- _Task to carry out_
Which lines of the entries below contain the string "escape"? Copy each one.

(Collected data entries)
════════

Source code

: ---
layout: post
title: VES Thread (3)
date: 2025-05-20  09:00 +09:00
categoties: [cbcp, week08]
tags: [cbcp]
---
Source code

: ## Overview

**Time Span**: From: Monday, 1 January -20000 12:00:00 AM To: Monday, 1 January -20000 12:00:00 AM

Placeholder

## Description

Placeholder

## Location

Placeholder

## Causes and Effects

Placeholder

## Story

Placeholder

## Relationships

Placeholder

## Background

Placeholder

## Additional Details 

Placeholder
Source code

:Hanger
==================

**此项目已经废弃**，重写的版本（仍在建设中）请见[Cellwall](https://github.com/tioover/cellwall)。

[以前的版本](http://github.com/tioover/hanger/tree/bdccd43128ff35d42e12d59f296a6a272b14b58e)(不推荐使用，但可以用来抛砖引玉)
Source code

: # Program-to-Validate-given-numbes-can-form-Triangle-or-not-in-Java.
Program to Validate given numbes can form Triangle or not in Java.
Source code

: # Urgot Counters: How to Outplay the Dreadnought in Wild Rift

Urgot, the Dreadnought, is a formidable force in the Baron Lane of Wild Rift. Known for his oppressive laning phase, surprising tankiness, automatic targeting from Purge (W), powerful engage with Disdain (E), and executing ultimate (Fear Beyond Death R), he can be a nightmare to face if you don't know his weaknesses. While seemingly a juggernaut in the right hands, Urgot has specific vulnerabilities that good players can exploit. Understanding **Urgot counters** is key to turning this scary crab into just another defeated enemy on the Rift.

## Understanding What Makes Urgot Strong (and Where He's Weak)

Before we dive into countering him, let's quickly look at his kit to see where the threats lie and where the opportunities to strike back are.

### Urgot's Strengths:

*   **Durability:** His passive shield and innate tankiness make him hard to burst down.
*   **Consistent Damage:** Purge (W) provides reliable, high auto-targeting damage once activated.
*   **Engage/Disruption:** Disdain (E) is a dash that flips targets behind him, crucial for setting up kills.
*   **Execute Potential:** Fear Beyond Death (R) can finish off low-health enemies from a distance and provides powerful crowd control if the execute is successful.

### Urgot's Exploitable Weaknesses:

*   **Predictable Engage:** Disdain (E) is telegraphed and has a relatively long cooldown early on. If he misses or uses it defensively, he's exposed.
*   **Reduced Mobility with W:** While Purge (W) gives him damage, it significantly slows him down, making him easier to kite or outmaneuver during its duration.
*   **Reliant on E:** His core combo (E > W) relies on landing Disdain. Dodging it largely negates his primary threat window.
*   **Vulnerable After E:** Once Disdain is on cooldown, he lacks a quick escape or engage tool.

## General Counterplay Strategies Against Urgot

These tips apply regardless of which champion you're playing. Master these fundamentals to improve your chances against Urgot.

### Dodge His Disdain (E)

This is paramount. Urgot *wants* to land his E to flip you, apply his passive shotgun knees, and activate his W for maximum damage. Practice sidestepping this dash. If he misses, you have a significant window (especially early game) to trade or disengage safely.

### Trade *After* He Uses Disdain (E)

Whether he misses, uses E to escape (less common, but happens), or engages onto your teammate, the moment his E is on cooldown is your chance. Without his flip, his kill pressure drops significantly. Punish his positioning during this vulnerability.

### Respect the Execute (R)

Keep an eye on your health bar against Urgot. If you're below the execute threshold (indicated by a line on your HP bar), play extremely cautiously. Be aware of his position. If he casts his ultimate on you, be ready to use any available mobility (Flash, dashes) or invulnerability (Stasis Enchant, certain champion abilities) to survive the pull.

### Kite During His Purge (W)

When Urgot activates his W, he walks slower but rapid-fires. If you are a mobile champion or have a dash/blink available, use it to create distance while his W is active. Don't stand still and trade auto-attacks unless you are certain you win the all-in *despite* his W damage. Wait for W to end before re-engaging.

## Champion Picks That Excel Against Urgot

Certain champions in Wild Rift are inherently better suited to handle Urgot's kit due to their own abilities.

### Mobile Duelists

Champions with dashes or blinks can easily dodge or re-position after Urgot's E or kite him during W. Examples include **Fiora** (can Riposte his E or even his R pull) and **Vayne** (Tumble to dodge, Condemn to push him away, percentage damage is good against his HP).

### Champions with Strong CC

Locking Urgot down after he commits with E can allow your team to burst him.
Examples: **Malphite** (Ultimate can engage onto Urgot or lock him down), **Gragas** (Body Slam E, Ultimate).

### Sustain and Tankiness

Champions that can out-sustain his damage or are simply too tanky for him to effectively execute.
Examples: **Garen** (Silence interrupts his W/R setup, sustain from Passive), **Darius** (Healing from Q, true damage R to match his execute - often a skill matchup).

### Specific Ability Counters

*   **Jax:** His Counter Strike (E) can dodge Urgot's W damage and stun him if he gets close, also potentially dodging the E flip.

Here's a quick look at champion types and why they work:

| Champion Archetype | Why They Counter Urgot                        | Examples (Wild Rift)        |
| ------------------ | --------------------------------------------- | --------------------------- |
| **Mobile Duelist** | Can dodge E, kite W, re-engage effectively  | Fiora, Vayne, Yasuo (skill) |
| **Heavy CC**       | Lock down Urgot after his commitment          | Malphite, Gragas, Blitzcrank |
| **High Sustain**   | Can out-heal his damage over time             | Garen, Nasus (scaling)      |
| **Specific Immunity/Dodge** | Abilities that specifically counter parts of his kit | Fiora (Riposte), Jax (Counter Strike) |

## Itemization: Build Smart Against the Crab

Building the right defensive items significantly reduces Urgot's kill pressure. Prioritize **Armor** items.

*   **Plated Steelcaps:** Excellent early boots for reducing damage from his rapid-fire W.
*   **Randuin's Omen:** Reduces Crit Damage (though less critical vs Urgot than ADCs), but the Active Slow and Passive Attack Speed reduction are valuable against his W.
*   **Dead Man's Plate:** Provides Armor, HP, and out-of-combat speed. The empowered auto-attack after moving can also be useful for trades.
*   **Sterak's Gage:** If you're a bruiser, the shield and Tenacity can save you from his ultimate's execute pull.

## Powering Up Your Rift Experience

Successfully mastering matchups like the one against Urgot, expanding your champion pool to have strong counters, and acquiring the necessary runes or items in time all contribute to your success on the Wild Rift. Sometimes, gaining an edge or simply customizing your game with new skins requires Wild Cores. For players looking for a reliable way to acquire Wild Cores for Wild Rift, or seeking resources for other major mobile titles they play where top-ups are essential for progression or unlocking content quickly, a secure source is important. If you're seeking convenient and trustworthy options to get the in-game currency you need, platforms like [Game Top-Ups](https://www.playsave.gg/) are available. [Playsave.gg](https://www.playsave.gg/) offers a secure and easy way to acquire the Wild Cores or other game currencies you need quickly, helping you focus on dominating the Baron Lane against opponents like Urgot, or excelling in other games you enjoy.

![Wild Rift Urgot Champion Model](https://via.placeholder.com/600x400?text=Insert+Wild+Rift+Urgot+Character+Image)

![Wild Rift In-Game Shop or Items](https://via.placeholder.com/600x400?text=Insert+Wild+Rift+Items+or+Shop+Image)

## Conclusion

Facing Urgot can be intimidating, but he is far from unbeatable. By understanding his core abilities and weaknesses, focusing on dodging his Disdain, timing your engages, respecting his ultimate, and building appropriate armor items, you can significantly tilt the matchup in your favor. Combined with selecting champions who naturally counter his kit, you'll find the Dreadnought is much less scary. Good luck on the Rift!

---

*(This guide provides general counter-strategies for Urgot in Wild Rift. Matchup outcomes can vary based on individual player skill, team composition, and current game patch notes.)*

════════

- _Solution_
*   **Vulnerable After E:** Once Disdain is on cooldown, he lacks a quick escape or engage tool.
Whether he misses, uses E to escape (less common, but happens), or engages onto your teammate, the moment his E is on cooldown is your chance. Without his flip, his kill pressure drops significantly. Punish his positioning during this vulnerability.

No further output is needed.